The costs of losing a laptop are greater than the purchase price
Replacing a lost laptop, carrying case, and software costs money―and there may even be expensive collateral physical damage, such as broken windows or damaged locks―but there are potentially greater “hidden” costs. For example, unauthorized access to sensitive information may result in notifications to affected parties and the associated reputational harm. Also, data that was not backed up will need to be recreated, which may be a time consuming and inexact process. Additional time may need to be spent supporting an investigation. Lastly, time is required to procure and configure a replacement laptop, which may result in lost productivity and the associated burden to help desk staff.

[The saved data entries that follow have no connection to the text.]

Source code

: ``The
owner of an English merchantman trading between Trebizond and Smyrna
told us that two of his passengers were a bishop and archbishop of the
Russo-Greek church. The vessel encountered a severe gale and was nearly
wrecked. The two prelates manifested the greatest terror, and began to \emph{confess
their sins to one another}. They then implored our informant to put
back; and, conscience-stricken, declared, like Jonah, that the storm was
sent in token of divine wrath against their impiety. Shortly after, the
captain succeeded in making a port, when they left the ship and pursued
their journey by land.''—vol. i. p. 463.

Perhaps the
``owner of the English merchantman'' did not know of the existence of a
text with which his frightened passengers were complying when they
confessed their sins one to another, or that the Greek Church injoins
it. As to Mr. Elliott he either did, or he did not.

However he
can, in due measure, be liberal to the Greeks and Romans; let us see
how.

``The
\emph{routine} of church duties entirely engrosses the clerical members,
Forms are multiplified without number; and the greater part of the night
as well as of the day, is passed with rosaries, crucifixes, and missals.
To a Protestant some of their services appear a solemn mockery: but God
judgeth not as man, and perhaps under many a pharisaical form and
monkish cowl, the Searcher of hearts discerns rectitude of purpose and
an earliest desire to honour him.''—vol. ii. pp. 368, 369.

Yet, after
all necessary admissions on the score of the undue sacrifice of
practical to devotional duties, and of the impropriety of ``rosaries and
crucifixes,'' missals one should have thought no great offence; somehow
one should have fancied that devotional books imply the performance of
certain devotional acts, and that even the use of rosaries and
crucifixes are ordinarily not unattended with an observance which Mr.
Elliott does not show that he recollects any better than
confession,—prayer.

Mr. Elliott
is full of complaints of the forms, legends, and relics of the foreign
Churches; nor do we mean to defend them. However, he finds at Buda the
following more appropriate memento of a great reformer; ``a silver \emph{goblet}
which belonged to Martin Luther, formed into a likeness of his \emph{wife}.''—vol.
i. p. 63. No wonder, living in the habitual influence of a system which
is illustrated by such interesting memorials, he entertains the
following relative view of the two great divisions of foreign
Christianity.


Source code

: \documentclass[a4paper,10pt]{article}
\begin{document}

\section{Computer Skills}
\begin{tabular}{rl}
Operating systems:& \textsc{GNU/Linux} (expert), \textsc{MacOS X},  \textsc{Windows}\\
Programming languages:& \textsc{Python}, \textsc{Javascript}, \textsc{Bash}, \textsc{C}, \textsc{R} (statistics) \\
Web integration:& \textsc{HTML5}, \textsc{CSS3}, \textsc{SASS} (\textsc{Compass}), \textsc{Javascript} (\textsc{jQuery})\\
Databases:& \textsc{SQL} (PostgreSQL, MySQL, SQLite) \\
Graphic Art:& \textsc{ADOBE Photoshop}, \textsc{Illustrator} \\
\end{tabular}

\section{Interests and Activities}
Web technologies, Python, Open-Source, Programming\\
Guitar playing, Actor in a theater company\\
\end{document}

Limiting the likelihood and impact of a lost or stolen laptop
Here are a few tips for limiting the likelihood that your laptop will be lost or stolen and that potentially will limit the impact of the incident:
· Physically secure your laptop in your office or off-site workspace. Use a locking docking station in the office. When out of the office, or if a docking station is not available in your office, use a laptop security cable and attach it to a heavy table, desk, or other immovable object. If neither a docking station nor a cable are available, store it securely, such as in a locked room, a locked drawer, or a hotel room safe.
· Secure your laptop while in transit. Always carry your laptop with you while traveling. Never check it with your luggage. If you’re traveling by car, keep your laptop out of sight. If you can’t take it with you, lock it in the trunk. When you go through airport security, don’t lose sight of your laptop and retrieve it as quickly as possible.
· Protect your laptop with a strong password. Make sure your laptop is configured to require a strong password at start-up or when the screen is locked.
· Store passwords securely. If you want to save your passwords on your laptop, use password-management software (also known as a “password vault”) to store your passwords securely. Don’t store any of your judiciary passwords in an unencrypted file on your laptop or have your Internet browser “remember” any of your login information (such as your JPort ID and password).
· Ensure the information on the hard drive is encrypted. Work with your local IT staff to have full-disk encryption installed on your laptop. The encryption/decryption is done for you automatically and behind the scenes. You won’t notice the encryption, but someone who gains unauthorized access to your laptop or who tries to bypass the laptop password by taking out the hard drive and attacking it directly won’t be able to access your files.
What should you do if your laptop is lost or stolen?
If your laptop is lost or stolen, immediately report the incident to your local IT staff and supervisor. They will decide what should be done in response. Be prepared to assist in any investigation, particularly in the determination of what sensitive information may have been on the laptop.